▶ **TASK ITEM**
Without any pictures, print the lines below from the one that has "GET_PROJECT | 2" through the one that has "返回三元组(ISO年份, ISO周编号, ISO工作日)", exactly and nothing else.

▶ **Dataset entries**
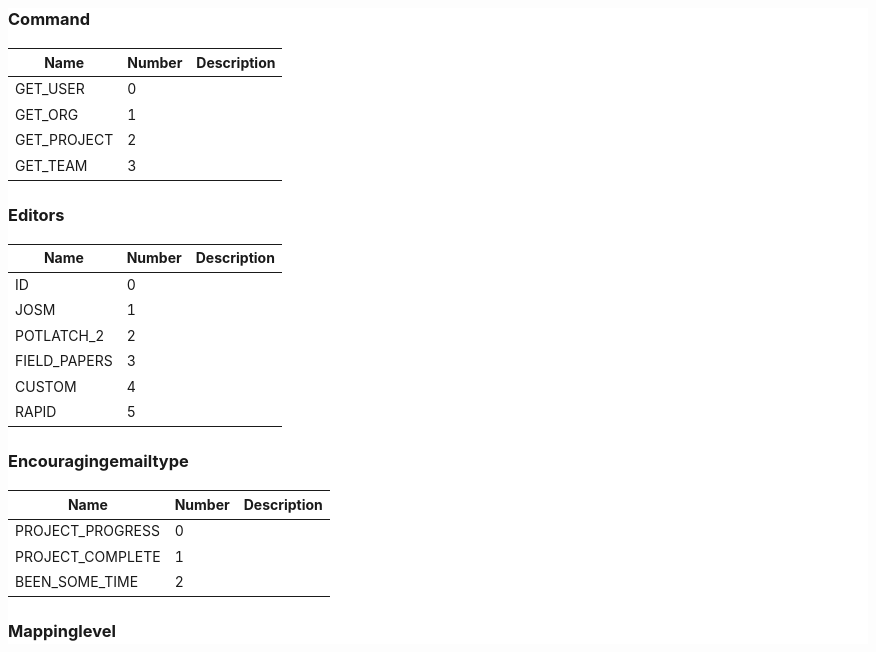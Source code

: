 

<a name="-Command"></a>

### Command


| Name | Number | Description |
| ---- | ------ | ----------- |
| GET_USER | 0 |  |
| GET_ORG | 1 |  |
| GET_PROJECT | 2 |  |
| GET_TEAM | 3 |  |



<a name="-Editors"></a>

### Editors


| Name | Number | Description |
| ---- | ------ | ----------- |
| ID | 0 |  |
| JOSM | 1 |  |
| POTLATCH_2 | 2 |  |
| FIELD_PAPERS | 3 |  |
| CUSTOM | 4 |  |
| RAPID | 5 |  |



<a name="-Encouragingemailtype"></a>

### Encouragingemailtype


| Name | Number | Description |
| ---- | ------ | ----------- |
| PROJECT_PROGRESS | 0 |  |
| PROJECT_COMPLETE | 1 |  |
| BEEN_SOME_TIME | 2 |  |



<a name="-Mappinglevel"></a>

### Mappinglevel
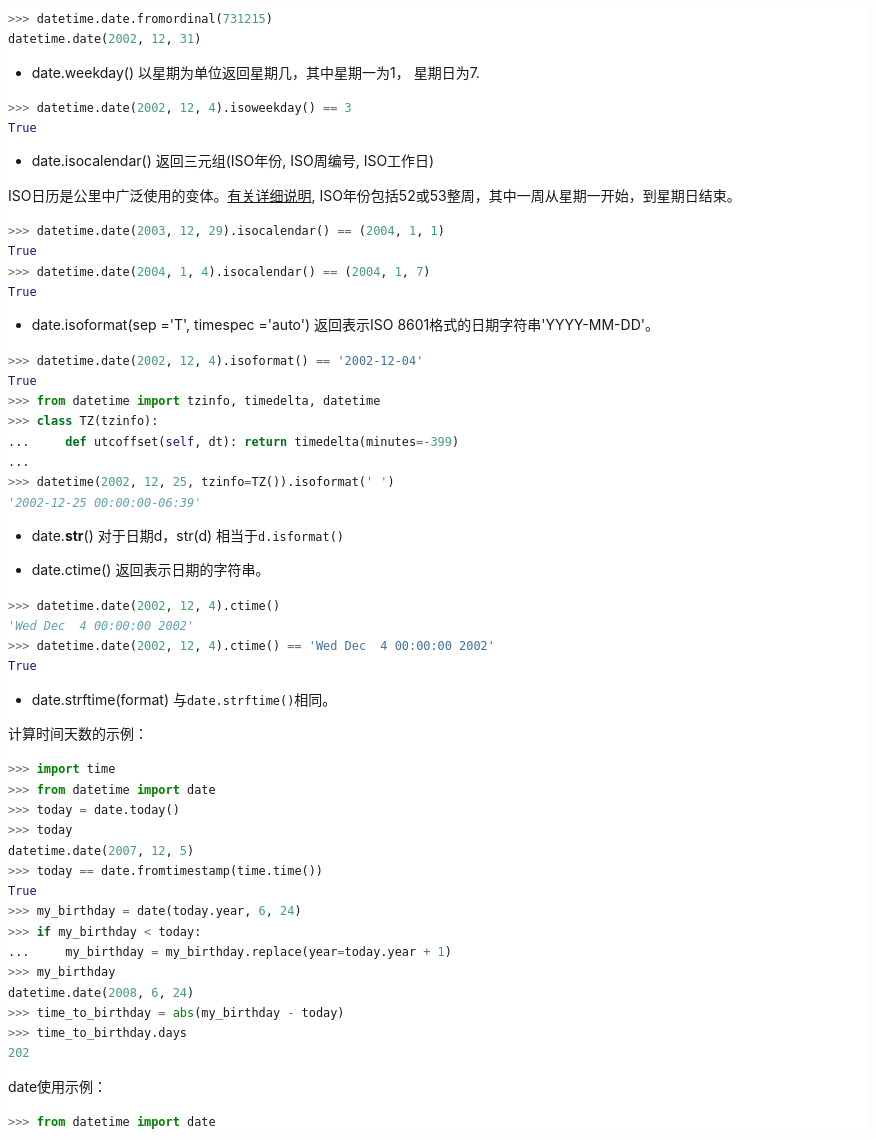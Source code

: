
 ```python
>>> datetime.date.fromordinal(731215)
datetime.date(2002, 12, 31)
```
  
* date.weekday()  以星期为单位返回星期几，其中星期一为1， 星期日为7.

```python
>>> datetime.date(2002, 12, 4).isoweekday() == 3
True
```
  
* date.isocalendar()  返回三元组(ISO年份, ISO周编号, ISO工作日)  

ISO日历是公里中广泛使用的变体。[有关详细说明](https://www.staff.science.uu.nl/~gent0113/calendar/isocalendar.htm), ISO年份包括52或53整周，其中一周从星期一开始，到星期日结束。  

```python
>>> datetime.date(2003, 12, 29).isocalendar() == (2004, 1, 1)
True
>>> datetime.date(2004, 1, 4).isocalendar() == (2004, 1, 7)
True
```
  
* date.isoformat(sep ='T', timespec ='auto')  返回表示ISO 8601格式的日期字符串'YYYY-MM-DD'。  

```python
>>> datetime.date(2002, 12, 4).isoformat() == '2002-12-04'
True
>>> from datetime import tzinfo, timedelta, datetime
>>> class TZ(tzinfo):
...     def utcoffset(self, dt): return timedelta(minutes=-399)
...
>>> datetime(2002, 12, 25, tzinfo=TZ()).isoformat(' ')
'2002-12-25 00:00:00-06:39'
```
  
* date.__str__()  对于日期d，str(d) 相当于`d.isformat()`

* date.ctime() 返回表示日期的字符串。  

```python
>>> datetime.date(2002, 12, 4).ctime()
'Wed Dec  4 00:00:00 2002'
>>> datetime.date(2002, 12, 4).ctime() == 'Wed Dec  4 00:00:00 2002'
True
```
  
* date.strftime(format)   与`date.strftime()`相同。  

计算时间天数的示例：  
```python
>>> import time
>>> from datetime import date
>>> today = date.today()
>>> today
datetime.date(2007, 12, 5)
>>> today == date.fromtimestamp(time.time())
True
>>> my_birthday = date(today.year, 6, 24)
>>> if my_birthday < today:
...     my_birthday = my_birthday.replace(year=today.year + 1)
>>> my_birthday
datetime.date(2008, 6, 24)
>>> time_to_birthday = abs(my_birthday - today)
>>> time_to_birthday.days
202
```
   
date使用示例：  
```python
>>> from datetime import date
```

▶ **RESPONSE BELOW**
| GET_PROJECT | 2 |  |
| GET_TEAM | 3 |  |



<a name="-Editors"></a>

### Editors


| Name | Number | Description |
| ---- | ------ | ----------- |
| ID | 0 |  |
| JOSM | 1 |  |
| POTLATCH_2 | 2 |  |
| FIELD_PAPERS | 3 |  |
| CUSTOM | 4 |  |
| RAPID | 5 |  |



<a name="-Encouragingemailtype"></a>

### Encouragingemailtype


| Name | Number | Description |
| ---- | ------ | ----------- |
| PROJECT_PROGRESS | 0 |  |
| PROJECT_COMPLETE | 1 |  |
| BEEN_SOME_TIME | 2 |  |



<a name="-Mappinglevel"></a>

### Mappinglevel
Source code

:
 ```python
>>> datetime.date.fromordinal(731215)
datetime.date(2002, 12, 31)
```
  
* date.weekday()  以星期为单位返回星期几，其中星期一为1， 星期日为7.

```python
>>> datetime.date(2002, 12, 4).isoweekday() == 3
True
```
  
* date.isocalendar()  返回三元组(ISO年份, ISO周编号, ISO工作日)  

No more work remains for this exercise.